Frankly, I think I'll manage. I may even enjoy myself in San Francisco.
But before I leave, I need to get a few bites in. These picks aren't my take on the best restaurants in the city. They aren't my picks for the best things I've eaten this year or even the best things I've visited in my life. What they are, however, is a good representation of the restaurants I'll miss most. Some have offered mind-blowing and mind-expanding eating experiences. Others are my go-tos for specific needs. Still others have just been good friends over the years. These are the places that have been about more than just the food for me.
It's a short list, because I felt I'd rather write a bit more about the most important ones than shorter entires about every place I wanted to include. Restaurants that didn't quite make the cut? Oh, there are too many to count. Gray's Papaya will always hold a special place in my gut. Columbia Bagels up on 110th street closed years ago, but Absolute Bagels is a fine replacement. I love that the sushi master at Shabu Shabu 70 gets dressed up in a bunny suit for my birthday and I can't get enough of the sea urchin and crab pasta at Marea. I've had some excellent slices of pizza at Patsy's over the years (the original Harlem location, not the knockoffs that pepper the rest of the city), and... yeah. Too many more to think about here.
I'm not even sure that those places don't deserve a spot on this list, but here we go, for what it's worth.

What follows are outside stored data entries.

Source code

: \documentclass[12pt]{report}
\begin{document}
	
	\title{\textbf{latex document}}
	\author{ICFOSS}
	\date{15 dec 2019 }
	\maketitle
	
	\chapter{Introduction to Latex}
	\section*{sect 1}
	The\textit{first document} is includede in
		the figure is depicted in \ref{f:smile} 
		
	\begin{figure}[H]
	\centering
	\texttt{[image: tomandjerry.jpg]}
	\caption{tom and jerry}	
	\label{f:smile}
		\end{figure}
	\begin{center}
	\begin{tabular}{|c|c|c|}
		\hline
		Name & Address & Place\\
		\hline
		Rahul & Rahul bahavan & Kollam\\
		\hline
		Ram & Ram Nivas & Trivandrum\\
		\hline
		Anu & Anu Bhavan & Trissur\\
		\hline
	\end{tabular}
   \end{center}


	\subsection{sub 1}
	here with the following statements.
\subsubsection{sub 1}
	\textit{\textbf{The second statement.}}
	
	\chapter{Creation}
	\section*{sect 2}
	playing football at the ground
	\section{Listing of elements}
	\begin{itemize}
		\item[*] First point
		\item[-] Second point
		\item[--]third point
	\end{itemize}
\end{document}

#1: Cantonese-Style Seafood from Phoenix Garden
I can't say that Phoenix Garden, with its slightly-too-gloppy sauces, dingy tables, and mildly rude waitstaff serves the best or even the most authentic Cantonese cuisine in New York, but my oh my, how it's fed me and my family over the years. When we first moved to New York in 1983 it was located in the Elizabeth Street mall. We'd wait on line for an hour or more under the glow of greenish-blue fluorescent lights shining through a dim, greasy haze just to get a taste of its crisp and juicy salt and pepper shrimp, served in their crunchy shells, piled high with fresh garlic and chilies. There is still no shrimp in the world that can touch Phoenix Garden's in its heyday.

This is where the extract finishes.